- Genre: telenovela drama
- Created by: Alejandra Rodríguez
- Written by: Pablo Vasquez
- Directed by: Toño Vega Espejo Luis Barrios De La Puente
- Starring: Adriana Louvier Guillermo Pérez Carolina Tejera Yul Bürkle Andrea Montenegro Camucha Negrete
- Opening theme: "Solo Por Ti" by Soraya (musician)
- Countries of origin: Venezuela Peru
- Original language: Spanish
- No. of episodes: 100

Production
- Executive producer: Margarita Morales Macedo
- Production locations: Lima, Peru
- Running time: 41-44 minutes
- Production company: Venevisión

Original release
- Network: Venevisión Univision
- Release: May 15 – September 20, 2003

= La mujer de Lorenzo =

La mujer de Lorenzo (Lorenzo's Wife) is a 2003 telenovela produced by Venezuelan production company Venevisión in conjunction with Peruvian production company Iguana Producciones. Venezuelan actor Guillermo Pérez and Mexican actress Adriana Louvier star as the main protagonists while Carolina Tejera, Yul Bürkle, and Andrea Montenegro star as the main antagonists.

==Plot==
In the eyes of those around them, Laurita and Lorenzo appear to have a successful marriage. Lorenzo is a wealthy and well-educated man who runs his own fashion house, while Laurita is portrayed as a beautiful and elegant woman who is considered well suited to him.
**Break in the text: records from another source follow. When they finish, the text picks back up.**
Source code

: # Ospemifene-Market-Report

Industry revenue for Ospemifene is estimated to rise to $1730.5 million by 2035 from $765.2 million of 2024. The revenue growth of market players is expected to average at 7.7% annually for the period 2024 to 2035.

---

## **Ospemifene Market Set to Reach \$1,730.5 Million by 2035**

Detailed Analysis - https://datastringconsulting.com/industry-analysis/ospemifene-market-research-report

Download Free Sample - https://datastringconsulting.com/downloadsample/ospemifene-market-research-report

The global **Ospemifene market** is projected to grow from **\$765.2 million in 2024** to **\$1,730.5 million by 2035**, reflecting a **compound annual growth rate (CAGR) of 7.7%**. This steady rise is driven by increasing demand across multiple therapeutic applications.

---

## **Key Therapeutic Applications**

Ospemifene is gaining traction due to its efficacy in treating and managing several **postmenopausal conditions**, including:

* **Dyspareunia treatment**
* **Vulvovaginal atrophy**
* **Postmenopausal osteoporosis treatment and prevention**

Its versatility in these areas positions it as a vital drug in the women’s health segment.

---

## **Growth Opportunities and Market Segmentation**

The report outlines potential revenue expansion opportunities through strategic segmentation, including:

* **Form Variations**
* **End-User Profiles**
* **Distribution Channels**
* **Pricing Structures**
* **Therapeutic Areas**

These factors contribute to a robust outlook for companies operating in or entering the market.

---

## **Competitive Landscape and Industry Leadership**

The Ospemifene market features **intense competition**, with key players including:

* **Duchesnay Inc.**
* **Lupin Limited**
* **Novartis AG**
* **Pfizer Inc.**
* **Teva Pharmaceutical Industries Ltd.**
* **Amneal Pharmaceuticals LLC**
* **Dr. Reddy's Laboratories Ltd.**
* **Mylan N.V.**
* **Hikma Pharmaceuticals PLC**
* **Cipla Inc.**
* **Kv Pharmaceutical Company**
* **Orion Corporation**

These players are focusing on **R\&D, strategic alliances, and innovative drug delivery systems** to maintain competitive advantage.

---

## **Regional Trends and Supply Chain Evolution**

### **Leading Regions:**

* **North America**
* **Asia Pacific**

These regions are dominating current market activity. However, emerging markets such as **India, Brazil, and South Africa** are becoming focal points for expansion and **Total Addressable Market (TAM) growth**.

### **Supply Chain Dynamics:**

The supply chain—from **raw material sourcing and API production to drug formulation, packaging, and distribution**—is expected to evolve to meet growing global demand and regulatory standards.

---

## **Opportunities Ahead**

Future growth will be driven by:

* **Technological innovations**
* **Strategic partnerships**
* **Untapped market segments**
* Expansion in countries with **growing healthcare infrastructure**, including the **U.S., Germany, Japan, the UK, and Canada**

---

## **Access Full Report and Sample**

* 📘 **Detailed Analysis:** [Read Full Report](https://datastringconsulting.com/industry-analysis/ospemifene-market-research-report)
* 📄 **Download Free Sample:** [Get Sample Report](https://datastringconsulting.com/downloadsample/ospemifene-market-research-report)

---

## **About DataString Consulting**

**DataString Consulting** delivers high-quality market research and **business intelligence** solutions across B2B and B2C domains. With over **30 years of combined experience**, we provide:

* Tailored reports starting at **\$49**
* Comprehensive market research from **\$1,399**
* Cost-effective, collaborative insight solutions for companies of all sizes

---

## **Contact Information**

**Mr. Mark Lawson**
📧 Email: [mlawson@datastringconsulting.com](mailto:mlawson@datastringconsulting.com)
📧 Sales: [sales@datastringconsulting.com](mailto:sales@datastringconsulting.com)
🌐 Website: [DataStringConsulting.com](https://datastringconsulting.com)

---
However, the truth is that Laurita is bored with her marriage, and she begins an affair with Alex (Yul Bürkle) a shameless and attractive opportunist who seduces rich women through his job as a personal trainer. Laurita is convinced that she is in love with Alex, and she makes the difficult decision of leaving Lorenzo. But her lawyer reminds her that the pre-nuptial agreement she signed will leave her penniless if she files for a divorce. Not willing to give up the luxurious life she is accustomed to, she hatches out a plan to make Lorenzo fall in love with another woman. The perfect candidate is Silvia, a pretty, simple and sweet young woman working as Lorenzo's assistance. Through the help of her Giacomo, her designer friend, she befriends Silvia and slowly transforms her into the type of woman that Lorenzo can fall in love with.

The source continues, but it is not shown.